A mother is suing St. Mark’s Cathedral School (SMCS) because she believes her son, identified only as M.R. was wrongfully expelled from the school. According to the lawsuit, her 6th-grade son stayed in a cabin with four other male students at Pine Cove when they were on a weekend trip in 2014. After the trip, one of the other students who stayed in M.R.’s cabin accused him of inappropriate behavior, and the student’s mom filed a complaint with the school. According to news reports, the chaperones did not witness the behavior and reported that M.R.’s conduct was appropriate.
Two days after the field trip, SCMS Head of School Chris Carter expelled the young boy. The Withdrawal Certificate states that he was expelled for “inappropriate touching of other students when not in the presence of adults.”
In October 2015, the mother sued Carter and SCMS for disability discrimination, breach of contract, disparate treatment, defamation, intentional infliction of emotional distress, and violation of the family educational rights and privacy act.
The mother spoke out to KSLA News 12 in April about the lawsuit, saying that her son has ADHD, which the school was aware of. Following the news report, Morrell sent a letter to Attorney General Jeff Landry requesting an investigation into SCMS and Carter for not reporting alleged sexual abuse.
Louisiana State Law Revised Statute 14:403 requires teachers to report any child abuse to the authorities. In 2012, Morrell sponsored Act 614, which stiffens the punishment for willfully not reporting suspected abuse. The attorney general’s office could not confirm or deny an investigation.
Lyndon Haviland, CEO of Darkness to Light, an advocacy group whose mission is to educate adults about child abuse said punishing the school for not reporting alleged abuse is not the answer.

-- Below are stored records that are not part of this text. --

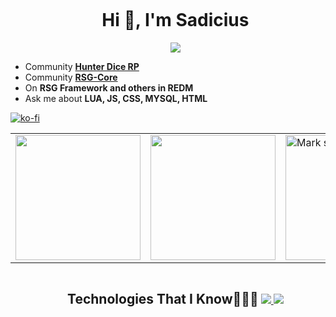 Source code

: <div id="user-content-toc">
  <ul align="center">
    <summary><h1 style="display: inline-block">Hi 👋, I'm Sadicius</h1></summary>
    <a href="https://linktr.ee/sadicius">
    <img src="https://img.shields.io/badge/-Linktr-000000?style=flat-square&logo=github&logoColor=white">
    </a>
  </ul>
  </p>
</div>

- Community [**Hunter Dice RP**](https://discord.gg/Vh3ufED3Hj)
- Community [**RSG-Core**](https://discord.gg/eW3ADkf4Af)
- On **RSG Framework and others in REDM**
- Ask me about **LUA, JS, CSS, MYSQL, HTML**

[![ko-fi](https://ko-fi.com/img/githubbutton_sm.svg)](https://ko-fi.com/P5P5X6OMW)

<div align="center">
  <table>
    <tr>
      <td><img height="200px" src="https://github-readme-stats.vercel.app/api?username=Sadicius&show_icons=true&theme=dark" /></td>
      <td><img height="200px" src="https://github-readme-stats.vercel.app/api/top-langs/?username=Sadicius&layout=compact&show_icons=true&theme=dark" /></td>
      <td><img height="200px" title="🔥 Get streak stats for your profile at git.io/streak-stats" alt="Mark streak" src="https://github-readme-streak-stats.herokuapp.com/?user=Sadicius&theme=dark&hide_border=false" /></td>
    </tr>
  </table>
</div>

<div id="user-content-toc">
  <ul align="center">
    <summary>
    <h2 style="display: inline-block">Technologies That I Know👨🏻‍💻</h2>
    <a href="https://skillicons.dev">
      <img src="https://skillicons.dev/icons?i=discord,github,lua,html,js,css,mysql,vscode&perline=14" />
    </a>
    <a href="https://skillicons.dev">
      <img src="https://skillicons.dev/icons?i=autocad,blender,sketchup,ai,ps,figma,gmail&perline=14" />
    </a>
</summary>
  </ul>
</div>

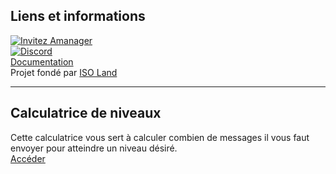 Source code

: ## Liens et informations

[![Invitez Amanager](https://img.shields.io/badge/Invitez-Amanager-navy?style=for-the-badge)](https://projects.flguitt.com/amanager)<br>
[![Discord](https://img.shields.io/discord/736689848626446396?color=7289da&label=Discord&logo=discord&logoColor=white&style=flat)](https://my.flguitt.com/discord/)<br>
[Documentation](https://github.com/Margana314/Amanager/wiki)<br>
Projet fondé par [ISO Land](https://my.flguitt.com)

___

## Calculatrice de niveaux

Cette calculatrice vous sert à calculer combien de messages il vous faut envoyer pour atteindre un niveau désiré.<br>
[Accéder](https://github.com/Margana314/Amanager-Level-Calc)
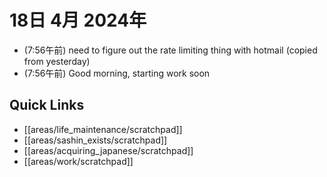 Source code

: # 18日 4月 2024年
- (7:56午前) need to figure out the rate limiting thing with hotmail (copied from yesterday)
- (7:56午前) Good morning, starting work soon

 



## Quick Links
- [[areas/life_maintenance/scratchpad]]
- [[areas/sashin_exists/scratchpad]]
- [[areas/acquiring_japanese/scratchpad]]
- [[areas/work/scratchpad]]
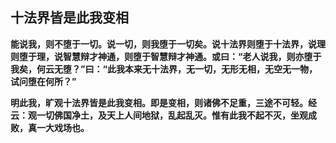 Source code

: ##  十法界皆是此我变相

**能说我，则不堕于一切。说一切，则我堕于一切矣。说十法界则堕于十法界，说理则堕于理，说智慧辩才神通，则堕于智慧辩才神通。或曰：“老人说我，则亦堕于我矣，何云无堕？”曰：“此我本来无十法界，无一切，无形无相，无空无一物，试问堕在何所？”**

**明此我，旷观十法界皆是此我变相。即是变相，则诸佛不足重，三途不可轻。经云：观一切佛国净土，及天上人间地狱，乱起乱灭。惟有此我不起不灭，坐观成败，真一大戏场也。**

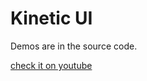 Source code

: # Kinetic UI

Demos are in the source code.

[check it on youtube](https://www.youtube.com/watch?v=LEnWsJc9S-o)
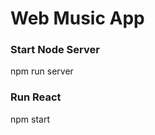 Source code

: # Web Music App

<h3> Start Node Server</h3>
<p>npm run server</p>


<h3> Run React</h3>
<p> npm start </p> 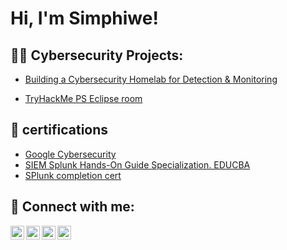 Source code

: <h1>Hi, I'm Simphiwe! <br/>

<h2>👨‍💻 Cybersecurity Projects:</h2>

  - [Building a Cybersecurity Homelab for Detection & Monitoring](https://github.com/Simphiwe35/Building-a-Cybersecurity-Homelab-for-Detection-Monitoring/blob/main/README.md)
   
  - [ TryHackMe PS Eclipse room](https://github.com/Simphiwe35/simphiwe80/blob/main/README.md)
  

<h2>📄 certifications</h2>

- [Google Cybersecurity](https://github.com/Simphiwe35/cert/blob/main/GoogleCybersecurity_SA.pdf)
- [SIEM Splunk Hands-On Guide Specialization. EDUCBA](https://github.com/Simphiwe35/cert2/blob/main/CourserasSplunk.pdf)
- [SPlunk completion cert](https://www.youtube.com/watch?v=N-L9hklSlNk)

<h2> 🤳 Connect with me:</h2>

[<img align="left" alt="JoshMadakor | YouTube" width="22px" src="https://cdn.jsdelivr.net/npm/simple-icons@v3/icons/youtube.svg" />][youtube]
[<img align="left" alt="JoshMadakor | Twitter" width="22px" src="https://cdn.jsdelivr.net/npm/simple-icons@v3/icons/twitter.svg" />][twitter]
[<img align="left" alt="JoshMadakor | LinkedIn" width="22px" src="https://cdn.jsdelivr.net/npm/simple-icons@v3/icons/linkedin.svg" />][linkedin]
[<img align="left" alt="JoshMadakor | Instagram" width="22px" src="https://cdn.jsdelivr.net/npm/simple-icons@v3/icons/instagram.svg" />][instagram]

[twitter]: https://twitter.com/joshmadakor
[youtube]: https://www.youtube.com/c/joshmadakor
[instagram]: https://www.instagram.com/joshmadakor/
[linkedin]: https://linkedin.com/in/joshmadakor

<!--
**joshmadakor1/joshmadakor1** is a ✨ _special_ ✨ repository because its `README.md` (this file) appears on your GitHub profile.

Here are some ideas to get you started:

- 🔭 I’m currently working on ...
- 🌱 I’m currently learning ...
- 👯 I’m looking to collaborate on ...
- 🤔 I’m looking for help with ...
- 💬 Ask me about ...
- 📫 How to reach me: ...
- 😄 Pronouns: ...
- ⚡ Fun fact: ...
-->
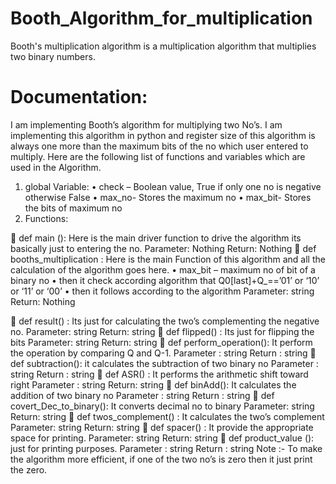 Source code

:# Booth_Algorithm_for_multiplication
Booth's multiplication algorithm is a multiplication algorithm that multiplies two binary numbers.

# Documentation:
I am implementing Booth’s algorithm for multiplying two
No’s. I am implementing this algorithm in python and register size of this algorithm is always one more than the maximum bits of the no which user entered to multiply. Here are the following list of functions and variables which are used in the Algorithm.
1.	global Variable:
•	check – Boolean value, True if only one no is negative otherwise False
•	max_no- Stores the maximum no
•	max_bit- Stores the bits of maximum no
2.	Functions:

	def main (): Here is the main driver function to drive the algorithm its basically just to entering the no.
Parameter: Nothing 
Return: Nothing
	def booths_multiplication : Here is the main Function of this algorithm and all the calculation of the algorithm goes here.
•	max_bit – maximum no of bit of a binary no 
•	then it check according algorithm that Q0[last]+Q_==’01’ or ‘10’ or ‘11’ or ‘00’
•	then it follows according to the algorithm
Parameter: string
Return: Nothing

	def result() :  Its just for calculating the two’s complementing the negative no.
Parameter: string 
Return: string
	def flipped() : Its just for flipping the bits
Parameter: string
Return: string
	def perform_operation(): It perform the operation by comparing Q and Q-1.
Parameter : string
Return : string
	def subtraction(): it calculates the subtraction of two binary no
Parameter : string
Return : string
	def ASR() : It performs the arithmetic shift toward right
Parameter : string
Return: string
	def binAdd(): It calculates the addition of two binary no
Parameter : string
Return : string
	def covert_Dec_to_binary(): It converts decimal no to binary
Parameter: string
Return: string
	def twos_complement() : It calculates the two’s complement
Parameter: string
Return: string
	def spacer() :  It provide the appropriate space for printing.
Parameter: string
Return: string
	def product_value (): just for printing purposes.
Parameter : string
Return : string
Note :-
To make the algorithm more efficient, if one of the two no’s is zero then it just print the zero.

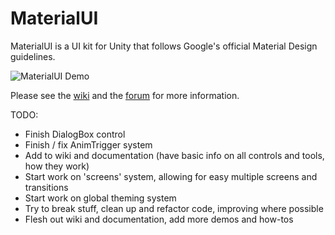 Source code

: MaterialUI
==========
MaterialUI is a UI kit for Unity that follows Google's official Material Design guidelines.

![MaterialUI Demo](http://giant.gfycat.com/CreepyEmotionalElk.gif)

Please see the [wiki](https://github.com/InvexGames/MaterialUI/wiki) and the [forum](http://forum.unity3d.com/threads/materialui-a-unity-4-6-ui-kit-that-follows-googles-material-design-guidelines.284500/) for more information.

TODO:
- Finish DialogBox control
- Finish / fix AnimTrigger system
- Add to wiki and documentation (have basic info on all controls and tools, how they work)
- Start work on 'screens' system, allowing for easy multiple screens and transitions
- Start work on global theming system
- Try to break stuff, clean up and refactor code, improving where possible
- Flesh out wiki and documentation, add more demos and how-tos
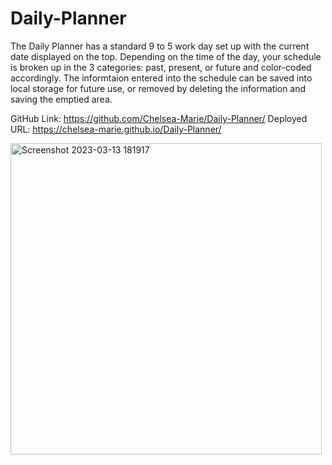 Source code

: # Daily-Planner

The Daily Planner has a standard 9 to 5 work day set up with the current date displayed on the top. Depending on the time of the day, your schedule is broken up in the 3 categories: past, present, or future and color-coded accordingly. The informtaion entered into the schedule can be saved into local storage for future use, or removed by deleting the information and saving the emptied area.

GitHub Link: https://github.com/Chelsea-Marie/Daily-Planner/
Deployed URL: https://chelsea-marie.github.io/Daily-Planner/


<img width="498" alt="Screenshot 2023-03-13 181917" src="https://user-images.githubusercontent.com/116038369/224854105-f40deb2c-6771-4ab7-b9e7-35b2b99a5c76.png">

"Increasing the severity of punishment for those who fail to report is well intentioned, but does not address the root of the problem," Haviland told the Louisiana Record in an email.
Haviland would like to see more training for educators on how to stop sexual abuse.
"Increasing knowledge empowers mandated reporters and helps to create environments where prevention is possible," she said. "One in 10 children are sexually abused before their 18th birthday and, despite this staggering statistic, our educators and youth serving professionals are unclear of their responsibility for protecting children and how to do so. One of the most effective ways we can combat this problem is by training school and other youth-serving personnel to work together to actively prevent sexual abuse from happening… ."
Morrell’s office did not respond to an interview request.